**Task brief:** Would you transcribe the records word for word, please?

**Records for this exercise:**
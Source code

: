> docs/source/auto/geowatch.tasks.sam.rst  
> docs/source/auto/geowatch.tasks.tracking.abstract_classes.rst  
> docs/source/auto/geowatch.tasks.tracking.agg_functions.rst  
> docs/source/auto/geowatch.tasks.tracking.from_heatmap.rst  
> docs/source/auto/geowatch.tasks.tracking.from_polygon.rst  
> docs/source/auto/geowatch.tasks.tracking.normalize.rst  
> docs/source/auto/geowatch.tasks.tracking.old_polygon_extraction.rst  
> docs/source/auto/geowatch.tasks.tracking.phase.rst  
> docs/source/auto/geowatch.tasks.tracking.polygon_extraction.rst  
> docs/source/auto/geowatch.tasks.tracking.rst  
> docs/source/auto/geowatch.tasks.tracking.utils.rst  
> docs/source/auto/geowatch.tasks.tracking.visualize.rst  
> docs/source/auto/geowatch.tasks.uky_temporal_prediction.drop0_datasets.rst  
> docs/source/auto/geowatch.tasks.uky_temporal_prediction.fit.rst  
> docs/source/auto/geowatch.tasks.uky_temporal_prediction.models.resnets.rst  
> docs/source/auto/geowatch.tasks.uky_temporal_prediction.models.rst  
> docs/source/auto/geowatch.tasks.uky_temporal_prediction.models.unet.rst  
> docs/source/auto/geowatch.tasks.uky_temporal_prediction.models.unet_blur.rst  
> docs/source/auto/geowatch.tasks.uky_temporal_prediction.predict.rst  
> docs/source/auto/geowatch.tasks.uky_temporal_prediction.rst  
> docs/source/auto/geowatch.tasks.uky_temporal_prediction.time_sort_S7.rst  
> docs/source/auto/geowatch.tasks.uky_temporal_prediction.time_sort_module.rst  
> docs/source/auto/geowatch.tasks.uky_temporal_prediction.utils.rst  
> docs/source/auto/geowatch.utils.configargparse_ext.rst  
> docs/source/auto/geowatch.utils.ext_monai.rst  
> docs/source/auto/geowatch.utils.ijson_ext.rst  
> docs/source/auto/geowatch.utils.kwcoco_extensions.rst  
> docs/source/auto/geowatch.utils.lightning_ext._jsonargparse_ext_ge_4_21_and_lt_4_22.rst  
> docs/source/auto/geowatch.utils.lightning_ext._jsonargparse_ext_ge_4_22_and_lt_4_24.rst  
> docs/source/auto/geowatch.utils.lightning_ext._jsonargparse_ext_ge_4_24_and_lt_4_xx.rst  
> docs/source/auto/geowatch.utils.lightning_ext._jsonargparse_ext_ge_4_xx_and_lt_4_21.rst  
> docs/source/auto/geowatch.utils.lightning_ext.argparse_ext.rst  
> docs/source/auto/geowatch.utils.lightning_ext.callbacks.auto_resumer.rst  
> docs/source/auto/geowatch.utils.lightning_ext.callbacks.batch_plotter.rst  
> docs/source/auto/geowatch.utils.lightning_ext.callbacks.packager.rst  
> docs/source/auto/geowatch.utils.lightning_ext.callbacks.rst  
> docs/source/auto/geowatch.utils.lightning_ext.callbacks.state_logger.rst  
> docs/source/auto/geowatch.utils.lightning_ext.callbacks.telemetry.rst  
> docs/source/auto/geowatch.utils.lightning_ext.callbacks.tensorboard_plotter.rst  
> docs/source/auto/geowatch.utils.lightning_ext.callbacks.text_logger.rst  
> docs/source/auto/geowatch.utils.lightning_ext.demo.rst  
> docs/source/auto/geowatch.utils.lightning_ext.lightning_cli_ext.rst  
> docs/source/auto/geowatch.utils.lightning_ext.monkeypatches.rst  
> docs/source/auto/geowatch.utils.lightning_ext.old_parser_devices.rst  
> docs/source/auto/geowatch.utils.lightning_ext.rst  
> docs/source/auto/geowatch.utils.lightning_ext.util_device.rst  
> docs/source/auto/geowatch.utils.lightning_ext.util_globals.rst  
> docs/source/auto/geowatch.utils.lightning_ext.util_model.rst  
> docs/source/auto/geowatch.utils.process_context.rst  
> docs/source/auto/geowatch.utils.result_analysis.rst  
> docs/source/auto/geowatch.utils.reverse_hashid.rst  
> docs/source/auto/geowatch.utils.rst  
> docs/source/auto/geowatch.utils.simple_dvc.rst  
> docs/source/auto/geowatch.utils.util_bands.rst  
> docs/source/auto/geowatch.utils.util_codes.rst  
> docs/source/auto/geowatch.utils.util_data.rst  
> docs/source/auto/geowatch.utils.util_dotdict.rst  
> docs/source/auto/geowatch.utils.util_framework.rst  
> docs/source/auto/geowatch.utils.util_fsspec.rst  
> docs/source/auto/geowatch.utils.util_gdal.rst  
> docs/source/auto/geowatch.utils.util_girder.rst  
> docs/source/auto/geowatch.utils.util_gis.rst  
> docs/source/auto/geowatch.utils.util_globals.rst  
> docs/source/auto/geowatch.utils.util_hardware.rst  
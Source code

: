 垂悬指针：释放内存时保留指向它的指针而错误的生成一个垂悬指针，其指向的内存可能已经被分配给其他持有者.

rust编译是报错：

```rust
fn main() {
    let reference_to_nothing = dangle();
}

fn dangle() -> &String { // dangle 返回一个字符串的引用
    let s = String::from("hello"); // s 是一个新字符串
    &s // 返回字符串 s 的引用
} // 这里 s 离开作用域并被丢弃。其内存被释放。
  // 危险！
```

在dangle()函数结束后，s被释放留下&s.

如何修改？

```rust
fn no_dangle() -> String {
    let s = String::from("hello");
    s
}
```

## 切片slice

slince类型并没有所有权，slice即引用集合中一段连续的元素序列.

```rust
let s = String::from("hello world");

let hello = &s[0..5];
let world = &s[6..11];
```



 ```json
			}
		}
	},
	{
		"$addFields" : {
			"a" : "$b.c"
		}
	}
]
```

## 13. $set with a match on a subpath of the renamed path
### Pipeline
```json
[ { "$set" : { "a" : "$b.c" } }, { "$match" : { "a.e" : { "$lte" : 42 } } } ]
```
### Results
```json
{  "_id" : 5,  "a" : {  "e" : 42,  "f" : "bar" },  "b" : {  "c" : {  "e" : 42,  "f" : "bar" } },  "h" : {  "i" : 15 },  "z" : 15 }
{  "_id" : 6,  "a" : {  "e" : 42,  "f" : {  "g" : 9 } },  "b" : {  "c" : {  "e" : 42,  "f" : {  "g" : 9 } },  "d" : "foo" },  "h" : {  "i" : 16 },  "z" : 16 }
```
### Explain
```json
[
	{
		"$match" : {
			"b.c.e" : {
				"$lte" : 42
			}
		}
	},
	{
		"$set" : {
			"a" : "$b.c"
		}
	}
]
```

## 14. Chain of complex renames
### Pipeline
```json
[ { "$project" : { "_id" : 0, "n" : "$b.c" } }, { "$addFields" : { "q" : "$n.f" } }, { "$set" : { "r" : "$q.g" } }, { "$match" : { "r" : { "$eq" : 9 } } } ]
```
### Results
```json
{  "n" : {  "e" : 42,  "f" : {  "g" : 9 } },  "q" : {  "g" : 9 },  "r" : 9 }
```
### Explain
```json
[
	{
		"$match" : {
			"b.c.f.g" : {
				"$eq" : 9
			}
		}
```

**Written reply:**
Source code

:> docs/source/auto/geowatch.tasks.sam.rst  
> docs/source/auto/geowatch.tasks.tracking.abstract_classes.rst  
> docs/source/auto/geowatch.tasks.tracking.agg_functions.rst  
> docs/source/auto/geowatch.tasks.tracking.from_heatmap.rst  
> docs/source/auto/geowatch.tasks.tracking.from_polygon.rst  
> docs/source/auto/geowatch.tasks.tracking.normalize.rst  
> docs/source/auto/geowatch.tasks.tracking.old_polygon_extraction.rst  
> docs/source/auto/geowatch.tasks.tracking.phase.rst  
> docs/source/auto/geowatch.tasks.tracking.polygon_extraction.rst  
> docs/source/auto/geowatch.tasks.tracking.rst  
> docs/source/auto/geowatch.tasks.tracking.utils.rst  
> docs/source/auto/geowatch.tasks.tracking.visualize.rst  
> docs/source/auto/geowatch.tasks.uky_temporal_prediction.drop0_datasets.rst  
> docs/source/auto/geowatch.tasks.uky_temporal_prediction.fit.rst  
> docs/source/auto/geowatch.tasks.uky_temporal_prediction.models.resnets.rst  
> docs/source/auto/geowatch.tasks.uky_temporal_prediction.models.rst  
> docs/source/auto/geowatch.tasks.uky_temporal_prediction.models.unet.rst  
> docs/source/auto/geowatch.tasks.uky_temporal_prediction.models.unet_blur.rst  
> docs/source/auto/geowatch.tasks.uky_temporal_prediction.predict.rst  
> docs/source/auto/geowatch.tasks.uky_temporal_prediction.rst  
> docs/source/auto/geowatch.tasks.uky_temporal_prediction.time_sort_S7.rst  
> docs/source/auto/geowatch.tasks.uky_temporal_prediction.time_sort_module.rst  
> docs/source/auto/geowatch.tasks.uky_temporal_prediction.utils.rst  
> docs/source/auto/geowatch.utils.configargparse_ext.rst  
> docs/source/auto/geowatch.utils.ext_monai.rst  
> docs/source/auto/geowatch.utils.ijson_ext.rst  
> docs/source/auto/geowatch.utils.kwcoco_extensions.rst  
> docs/source/auto/geowatch.utils.lightning_ext._jsonargparse_ext_ge_4_21_and_lt_4_22.rst  
> docs/source/auto/geowatch.utils.lightning_ext._jsonargparse_ext_ge_4_22_and_lt_4_24.rst  
> docs/source/auto/geowatch.utils.lightning_ext._jsonargparse_ext_ge_4_24_and_lt_4_xx.rst  
> docs/source/auto/geowatch.utils.lightning_ext._jsonargparse_ext_ge_4_xx_and_lt_4_21.rst  
> docs/source/auto/geowatch.utils.lightning_ext.argparse_ext.rst  
> docs/source/auto/geowatch.utils.lightning_ext.callbacks.auto_resumer.rst  
> docs/source/auto/geowatch.utils.lightning_ext.callbacks.batch_plotter.rst  
> docs/source/auto/geowatch.utils.lightning_ext.callbacks.packager.rst  
> docs/source/auto/geowatch.utils.lightning_ext.callbacks.rst  
> docs/source/auto/geowatch.utils.lightning_ext.callbacks.state_logger.rst  
> docs/source/auto/geowatch.utils.lightning_ext.callbacks.telemetry.rst  
> docs/source/auto/geowatch.utils.lightning_ext.callbacks.tensorboard_plotter.rst  
> docs/source/auto/geowatch.utils.lightning_ext.callbacks.text_logger.rst  
> docs/source/auto/geowatch.utils.lightning_ext.demo.rst  
> docs/source/auto/geowatch.utils.lightning_ext.lightning_cli_ext.rst  
> docs/source/auto/geowatch.utils.lightning_ext.monkeypatches.rst  
> docs/source/auto/geowatch.utils.lightning_ext.old_parser_devices.rst  
> docs/source/auto/geowatch.utils.lightning_ext.rst  
> docs/source/auto/geowatch.utils.lightning_ext.util_device.rst  
> docs/source/auto/geowatch.utils.lightning_ext.util_globals.rst  
> docs/source/auto/geowatch.utils.lightning_ext.util_model.rst  
> docs/source/auto/geowatch.utils.process_context.rst  
> docs/source/auto/geowatch.utils.result_analysis.rst  
> docs/source/auto/geowatch.utils.reverse_hashid.rst  
> docs/source/auto/geowatch.utils.rst  
> docs/source/auto/geowatch.utils.simple_dvc.rst  
> docs/source/auto/geowatch.utils.util_bands.rst  
> docs/source/auto/geowatch.utils.util_codes.rst  
> docs/source/auto/geowatch.utils.util_data.rst  
> docs/source/auto/geowatch.utils.util_dotdict.rst  
> docs/source/auto/geowatch.utils.util_framework.rst  
> docs/source/auto/geowatch.utils.util_fsspec.rst  
> docs/source/auto/geowatch.utils.util_gdal.rst  
> docs/source/auto/geowatch.utils.util_girder.rst  
> docs/source/auto/geowatch.utils.util_gis.rst  
> docs/source/auto/geowatch.utils.util_globals.rst  
> docs/source/auto/geowatch.utils.util_hardware.rst  
Source code

: 垂悬指针：释放内存时保留指向它的指针而错误的生成一个垂悬指针，其指向的内存可能已经被分配给其他持有者.

rust编译是报错：

```rust
fn main() {
    let reference_to_nothing = dangle();
}

fn dangle() -> &String { // dangle 返回一个字符串的引用
    let s = String::from("hello"); // s 是一个新字符串
    &s // 返回字符串 s 的引用
} // 这里 s 离开作用域并被丢弃。其内存被释放。
  // 危险！
```

在dangle()函数结束后，s被释放留下&s.

如何修改？

```rust
fn no_dangle() -> String {
    let s = String::from("hello");
    s
}
```

## 切片slice

slince类型并没有所有权，slice即引用集合中一段连续的元素序列.

```rust
let s = String::from("hello world");

let hello = &s[0..5];
let world = &s[6..11];
```



 ```json
			}
		}
	},
	{
		"$addFields" : {
			"a" : "$b.c"
		}
	}
]
```

## 13. $set with a match on a subpath of the renamed path
### Pipeline
```json
[ { "$set" : { "a" : "$b.c" } }, { "$match" : { "a.e" : { "$lte" : 42 } } } ]
```
### Results
```json
{  "_id" : 5,  "a" : {  "e" : 42,  "f" : "bar" },  "b" : {  "c" : {  "e" : 42,  "f" : "bar" } },  "h" : {  "i" : 15 },  "z" : 15 }
{  "_id" : 6,  "a" : {  "e" : 42,  "f" : {  "g" : 9 } },  "b" : {  "c" : {  "e" : 42,  "f" : {  "g" : 9 } },  "d" : "foo" },  "h" : {  "i" : 16 },  "z" : 16 }
```
### Explain
```json
[
	{
		"$match" : {
			"b.c.e" : {
				"$lte" : 42
			}
		}
	},
	{
		"$set" : {
			"a" : "$b.c"
		}
	}
]
```

## 14. Chain of complex renames
### Pipeline
```json
[ { "$project" : { "_id" : 0, "n" : "$b.c" } }, { "$addFields" : { "q" : "$n.f" } }, { "$set" : { "r" : "$q.g" } }, { "$match" : { "r" : { "$eq" : 9 } } } ]
```
### Results
```json
{  "n" : {  "e" : 42,  "f" : {  "g" : 9 } },  "q" : {  "g" : 9 },  "r" : 9 }
```
### Explain
```json
[
	{
		"$match" : {
			"b.c.f.g" : {
				"$eq" : 9
			}
		}
```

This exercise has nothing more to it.